[Opening Extracted material section]

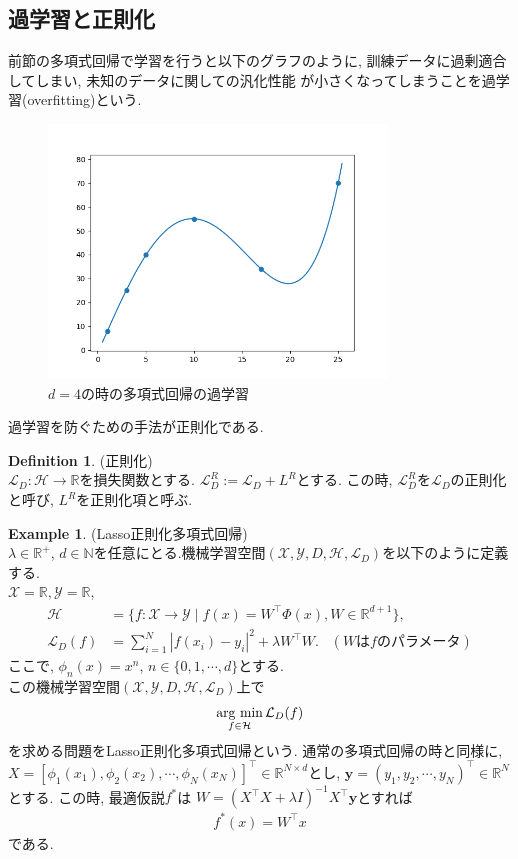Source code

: \documentclass[11pt, a4paper, dvipdfmx]{jsarticle}
\theoremstyle{definition}
\newtheorem{Definition+}[Axiom+]{Definition}
\newtheorem{Example+}[Axiom+]{Example}
\newcommand{\N}{\mathbb{N}}
\newcommand{\R}{\mathbb{R}}
\newcommand{\X}{\mathcal{X}}
\newcommand{\Y}{\mathcal{Y}}
\newcommand{\Hil}{\mathcal{H}}
\newcommand{\Loss}{\mathcal{L}_{D}}
\newcommand{\MLsp}{(\X, \Y, D, \Hil, \Loss)}
\newcommand{\argmin}{\mathop{\rm arg~min}\limits}
\begin{document}
\subsection{過学習と正則化}
前節の多項式回帰で学習を行うと以下のグラフのように, 訓練データに過剰適合してしまい, 未知のデータに関しての汎化性能
が小さくなってしまうことを過学習(overfitting)という. 
\begin{figure}[H]
    \centering
    \includegraphics[width = 9.0cm]{overfitting_PR.png}
    \caption{$d = 4$の時の多項式回帰の過学習}
\end{figure}
過学習を防ぐための手法が正則化である.
\begin{Definition+}(正則化)\\
    $\Loss:\Hil\to\R$を損失関数とする. $\Loss^{R} := \Loss + L^{R}$とする.
    この時, $\Loss^{R}$を$\Loss$の正則化と呼び, $L^R$を正則化項と呼ぶ.
\end{Definition+}
\begin{Example+}(Lasso正則化多項式回帰)\\
    $\lambda\in\R^{+}$, $d\in\N$を任意にとる.機械学習空間$\MLsp$を以下のように定義する.\\
    $\X = \R, \Y = \R$, 
    \begin{align*}
        \Hil &= \{f:\X\to\Y\mid f(x) = W^{\top}\Phi(x), W\in\R^{d + 1}\},\\
        \Loss(f) &= \sum_{i = 1}^{N}|f(x_i) - y_i|^2+\lambda W^\top W.\hspace{10pt}　(W\text{は$f$のパラメータ})
    \end{align*}
    ここで, $\phi_{n}(x) = x^{n}$, $n\in\{0, 1, \cdots, d\}$とする.\\
    この機械学習空間$\MLsp$上で
    \begin{align*}
        \argmin_{f\in\Hil}\Loss(f)
    \end{align*}
    を求める問題をLasso正則化多項式回帰という. 通常の多項式回帰の時と同様に, $X = [\phi_{1}(x_1), \phi_{2}(x_{2}), \cdots, \phi_{N}(x_N)]^{\top}\in\R^{N\times d}$とし, 
    $\mathbf{y} = (y_{1}, y_{2}, \cdots, y_{N})^{\top}\in\R^{N}$とする. この時, 最適仮説$f^{*}$は
    $W = (X^\top X + \lambda I)^{-1}X^\top\mathbf{y}$とすれば
    \begin{align*}
        f^{*}(x) = W^{\top}x
    \end{align*}
    である. 
\end{Example+}
\end{document}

[Closing Extracted material section]

• [Your goal]:
Check each line of the records above for the word "begin", then give the number of lines that have it, with no other words.

• [Result for this task]:
7